2011 and 2012 have been important years in terms of legal regulations regarding the lubricants industry in Turkey. The regulations issued in order to prevent the use of non-fuel products as fuel has had direct impacts on lubricants industry. The regulations made since 2011 are discussed below in chronological order.
23 January 2011: A point scoring system began to be used in lubricants production after the Production Competency Evaluation system was initiated with the Capacity Criteria published by TOBB and the amendment made by EMRA on 10 August 2011 introduced “the requirement for lubricants licenses to include a submission of the capacity report to the Energy Market Regulatory Authority evidencing a minimum production competence point of 50 per cent”.
12 February 2011: “Communiqué Pertaining to Packaging and Marketing of Lubricants” issued by
Energy Market Regulatory Authority and published in the Official Gazette dated 12 February 2011 and numbered 27844 regulates the procedures in the lubricants industry from the production of products until they are offered into the market. The Communique was amended twice on 17 February 2011 and 23 December 2011. With the regulation made on 28 April 2011, the procedures and principles of production for different brands were specified.

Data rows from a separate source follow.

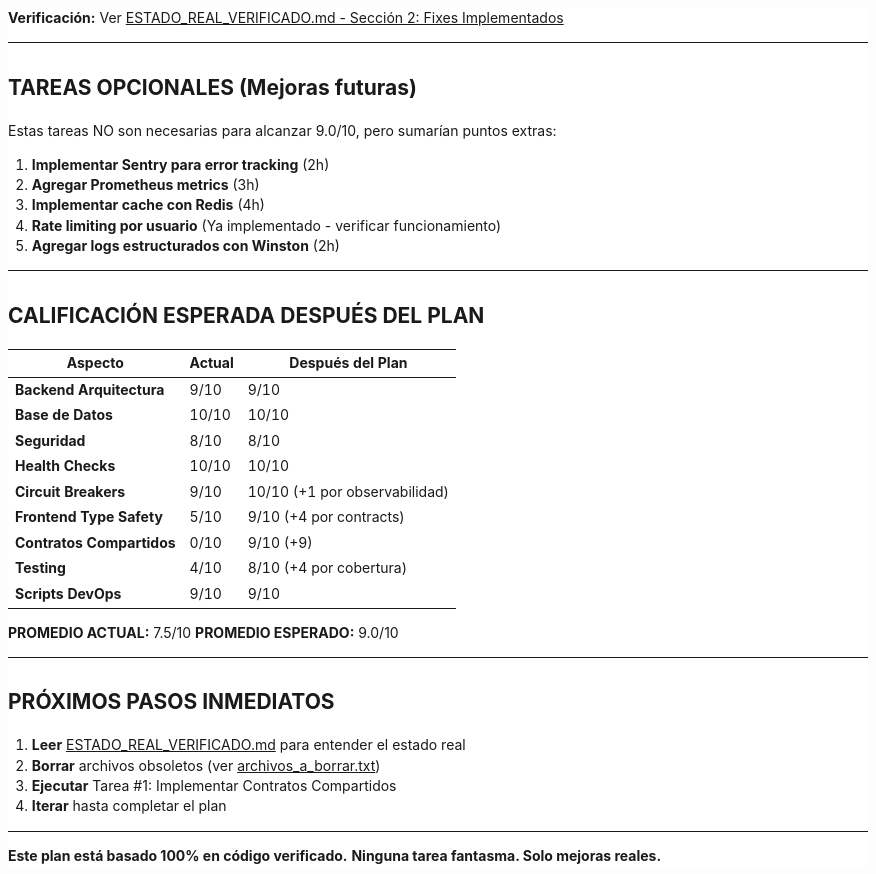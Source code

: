 **Verificación:** Ver [ESTADO_REAL_VERIFICADO.md - Sección 2: Fixes Implementados](ESTADO_REAL_VERIFICADO.md#2-fixes-verificados-como-implementados)

---

## TAREAS OPCIONALES (Mejoras futuras)

Estas tareas NO son necesarias para alcanzar 9.0/10, pero sumarían puntos extras:

1. **Implementar Sentry para error tracking** (2h)
2. **Agregar Prometheus metrics** (3h)
3. **Implementar cache con Redis** (4h)
4. **Rate limiting por usuario** (Ya implementado - verificar funcionamiento)
5. **Agregar logs estructurados con Winston** (2h)

---

## CALIFICACIÓN ESPERADA DESPUÉS DEL PLAN

| Aspecto | Actual | Después del Plan |
|---------|--------|------------------|
| **Backend Arquitectura** | 9/10 | 9/10 |
| **Base de Datos** | 10/10 | 10/10 |
| **Seguridad** | 8/10 | 8/10 |
| **Health Checks** | 10/10 | 10/10 |
| **Circuit Breakers** | 9/10 | 10/10 (+1 por observabilidad) |
| **Frontend Type Safety** | 5/10 | 9/10 (+4 por contracts) |
| **Contratos Compartidos** | 0/10 | 9/10 (+9) |
| **Testing** | 4/10 | 8/10 (+4 por cobertura) |
| **Scripts DevOps** | 9/10 | 9/10 |

**PROMEDIO ACTUAL:** 7.5/10
**PROMEDIO ESPERADO:** 9.0/10

---

## PRÓXIMOS PASOS INMEDIATOS

1. **Leer** [ESTADO_REAL_VERIFICADO.md](ESTADO_REAL_VERIFICADO.md) para entender el estado real
2. **Borrar** archivos obsoletos (ver [archivos_a_borrar.txt](archivos_a_borrar.txt))
3. **Ejecutar** Tarea #1: Implementar Contratos Compartidos
4. **Iterar** hasta completar el plan

---

**Este plan está basado 100% en código verificado.**
**Ninguna tarea fantasma. Solo mejoras reales.**

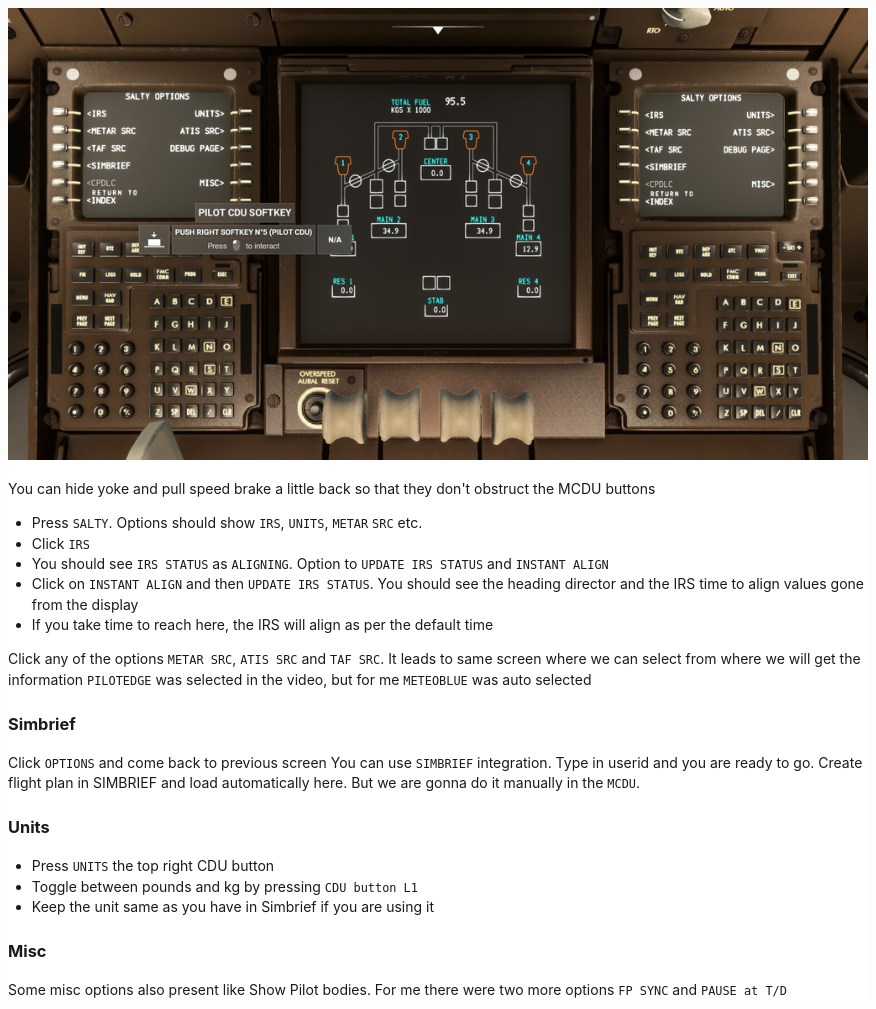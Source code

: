 ![mcdu-salty-options](./images/mcdu-salty-options.jpg)

You can hide yoke and pull speed brake a little back so that they don't obstruct the MCDU buttons

* Press `SALTY`. Options should show `IRS`, `UNITS`, `METAR` `SRC` etc. 
* Click `IRS`
* You should see `IRS STATUS` as `ALIGNING`. Option to `UPDATE IRS STATUS` and `INSTANT ALIGN`
* Click on `INSTANT ALIGN` and then `UPDATE IRS STATUS`. You should see the heading director and the IRS time to align values gone from the display
* If you take time to reach here, the IRS will align as per the default time

Click any of the options `METAR SRC`, `ATIS SRC` and `TAF SRC`. It leads to same screen where we can select from where we will get the information
`PILOTEDGE` was selected in the video, but for me `METEOBLUE` was auto selected

### Simbrief
Click `OPTIONS` and come back to previous screen
You can use `SIMBRIEF` integration. Type in userid and you are ready to go. Create flight plan in SIMBRIEF and load automatically here. But we are gonna do it manually in the `MCDU`.

### Units
* Press `UNITS` the top right CDU button
* Toggle between pounds and kg by pressing `CDU button L1`
* Keep the unit same as you have in Simbrief if you are using it


### Misc
Some misc options also present like Show Pilot bodies. For me there were two more options `FP SYNC` and `PAUSE at T/D`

As per “Communiqué Pertaining to Packaging and Marketing of Lubricants”, oil producers are liable to ensure that all the products supplied to the market, including exported products, conform to TSE standards. This obligation has brought about the necessity of modification/revision of approximately all lubricants standards. The modification and revision of the standards which began in 2011 is an ongoing process due to current requirements. Moreover, because of the constant technological developments in lubricants industry, these standards need to be revised continuously in accordance with the changes and developments in the world.
According to the Communiqué, in the case that a standard pertaining to the product being produced is amended, the certificate of conformity to the revised standard shall be issued for the product within six months at the latest.
With another amendment made in the Communiqué, it is a requirement to display certain information specified by the Authority (TSE standard number, typical properties, amount in kg or liter, Customs Tariff Statistical Position number) on the labels of the lubricants supplied to the market over 5 liters.
It is a requirement to submit the import, production, sales data and period-end stocks stating Customs Tariff Statistics Positions to Ministry of Finance Revenue Administration quarterly, in 35 days following the last day of each quarter. It is a legal obligation to obtain a Certified Public Accountant Report for the inspection of all import, production and sales activities and to keep the report to be submitted during inspections.
5 January 2012: Another problem that has arisen since 2008 is the tax loss and unfair profit caused by certain activities conducted within the scope of deferment/cancellation practice. As per the Excise
Tax Circular No.16 issued by Ministry of Finance Revenue Administration on 5 January 2012, it is a
requirement to authenticate the Customs Tariff Code, which must be displayed on the labels, delivery notes and invoices of the products to be supplied to the market, at the relevant units of Ministry of Customs and Trade (customs laboratories). However, because of high deferment rates and the difficulty of monitoring the implementation, the problem continued to grow.
25 February 2012: Because the inconsistencies between the taxes imposed on lubricants and preparations were being exploited, excise tax amounts of lubricants, base oil and preparations listed in sections 27 and 34 were equalized with the Council of Ministers Decree on 25 February 2012 and such exploitation was prevented to some extent. Moreover, although lubricants additives listed in section 38 were not used in such activities due to their high excise tax amounts, some items listed in section 38 which are not subject to excise tax were sold with “0” excise tax as lubricants additives.
12 June 2012: As the excessive amount of base oil import in 2011 (over 1 million tons) did not decrease in 2012, the sale of solvents and base oil for free circulation was prohibited at the bonded warehouses with the legislation issued by Ministry of Customs and Trade on 12 June 2012 in order to slow down base oil import.
17 August 2012: Import deposit imposed on non-fuel products was increased to 25% from 5% with the Excise Tax General Communique issued by T.R. Ministry of Finance on 17 August 2012.
27 August 2012: After the Prime Ministry Circular on Fight Against Fuel Smuggling issued on 27 August 2012 in order to prevent illegal activities carried out under the name of Number 10 Oil despite all the regulations, a new phase promising a complete solution to the problem has begun.
9 October 2012: Following the Prime Ministry Circular, amendment studies regarding the Petroleum
Market Law were initiated in order to prevent illegal fuel activities and a draft communique on the import of non-fuel products was published by EMRA. With the Council of Ministers Decree on 9
October 2012 and EXCISE TAX Communique issued by T.R. Ministry of Finance on 11 October 2012, deferment/cancellation practice was abolished and refund system was put into practice regarding the Special Consumption Tax.
With a Leading Case issued by the Supreme Court in October, it was decided that not only those who sell but also those who buy and use Number 10 Oil are responsible as well and this Leading Case had media coverage stating that it filled a loophole.
We hope that the lubricants industry, which has been undervalued because of illegal and illicit activities using base oils, will find its well-deserved place in Turkey as in the world after the legislations.